EXERCISE INSTRUCTIONS -
Pull each line holding the word "template" from the data.

(Beginning of SUPPLIED RECORDS)

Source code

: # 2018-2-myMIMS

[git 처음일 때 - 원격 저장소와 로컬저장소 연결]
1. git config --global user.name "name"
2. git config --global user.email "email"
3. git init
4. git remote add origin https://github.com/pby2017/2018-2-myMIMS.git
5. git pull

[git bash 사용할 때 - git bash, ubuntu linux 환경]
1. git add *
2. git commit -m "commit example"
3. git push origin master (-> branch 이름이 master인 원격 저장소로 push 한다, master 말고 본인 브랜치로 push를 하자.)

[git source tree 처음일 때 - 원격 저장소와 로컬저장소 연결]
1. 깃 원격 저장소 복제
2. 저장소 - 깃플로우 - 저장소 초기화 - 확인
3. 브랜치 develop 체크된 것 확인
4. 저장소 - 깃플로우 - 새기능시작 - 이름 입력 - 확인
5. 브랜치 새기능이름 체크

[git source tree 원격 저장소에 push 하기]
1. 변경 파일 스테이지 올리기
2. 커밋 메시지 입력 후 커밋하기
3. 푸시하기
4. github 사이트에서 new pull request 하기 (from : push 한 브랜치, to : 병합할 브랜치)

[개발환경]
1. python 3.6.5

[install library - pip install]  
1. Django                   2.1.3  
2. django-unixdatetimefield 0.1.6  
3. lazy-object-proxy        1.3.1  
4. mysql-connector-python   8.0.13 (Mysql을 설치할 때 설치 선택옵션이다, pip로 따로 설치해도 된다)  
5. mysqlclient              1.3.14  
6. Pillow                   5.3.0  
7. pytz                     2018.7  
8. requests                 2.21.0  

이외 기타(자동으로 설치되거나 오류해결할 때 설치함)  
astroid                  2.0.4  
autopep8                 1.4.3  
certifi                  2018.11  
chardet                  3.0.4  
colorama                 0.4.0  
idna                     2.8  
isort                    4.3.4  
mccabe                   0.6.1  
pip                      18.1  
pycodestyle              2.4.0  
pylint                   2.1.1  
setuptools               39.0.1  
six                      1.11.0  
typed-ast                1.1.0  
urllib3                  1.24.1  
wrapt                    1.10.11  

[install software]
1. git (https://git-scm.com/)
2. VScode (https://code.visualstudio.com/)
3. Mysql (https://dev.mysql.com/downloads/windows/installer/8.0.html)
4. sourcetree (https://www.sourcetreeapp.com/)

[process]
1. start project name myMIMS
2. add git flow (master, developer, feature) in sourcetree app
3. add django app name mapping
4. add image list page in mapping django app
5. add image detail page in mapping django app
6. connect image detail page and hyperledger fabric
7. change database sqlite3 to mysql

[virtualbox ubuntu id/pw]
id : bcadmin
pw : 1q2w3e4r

(End of SUPPLIED RECORDS)
(Beginning of SUPPLIED RECORDS)

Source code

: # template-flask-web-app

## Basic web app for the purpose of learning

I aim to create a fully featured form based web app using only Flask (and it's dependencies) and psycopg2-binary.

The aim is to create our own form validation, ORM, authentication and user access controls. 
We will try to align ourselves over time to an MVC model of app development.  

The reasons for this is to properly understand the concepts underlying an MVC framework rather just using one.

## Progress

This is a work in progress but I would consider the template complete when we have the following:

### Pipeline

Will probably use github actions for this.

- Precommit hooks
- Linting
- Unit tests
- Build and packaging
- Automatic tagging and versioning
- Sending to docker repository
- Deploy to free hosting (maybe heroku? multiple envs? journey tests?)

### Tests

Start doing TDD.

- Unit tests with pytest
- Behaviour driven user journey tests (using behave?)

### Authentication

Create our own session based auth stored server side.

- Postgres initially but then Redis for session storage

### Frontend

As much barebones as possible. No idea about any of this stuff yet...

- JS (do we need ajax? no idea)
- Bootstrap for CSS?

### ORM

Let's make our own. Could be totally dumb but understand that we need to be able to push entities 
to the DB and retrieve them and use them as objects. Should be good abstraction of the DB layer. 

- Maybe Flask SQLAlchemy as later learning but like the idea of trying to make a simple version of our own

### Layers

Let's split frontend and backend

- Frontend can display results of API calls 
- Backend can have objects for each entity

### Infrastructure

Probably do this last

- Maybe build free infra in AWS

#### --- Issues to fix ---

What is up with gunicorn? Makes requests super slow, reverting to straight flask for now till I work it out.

(End of SUPPLIED RECORDS)

RESPONSE AREA -
: # template-flask-web-app
This is a work in progress but I would consider the template complete when we have the following:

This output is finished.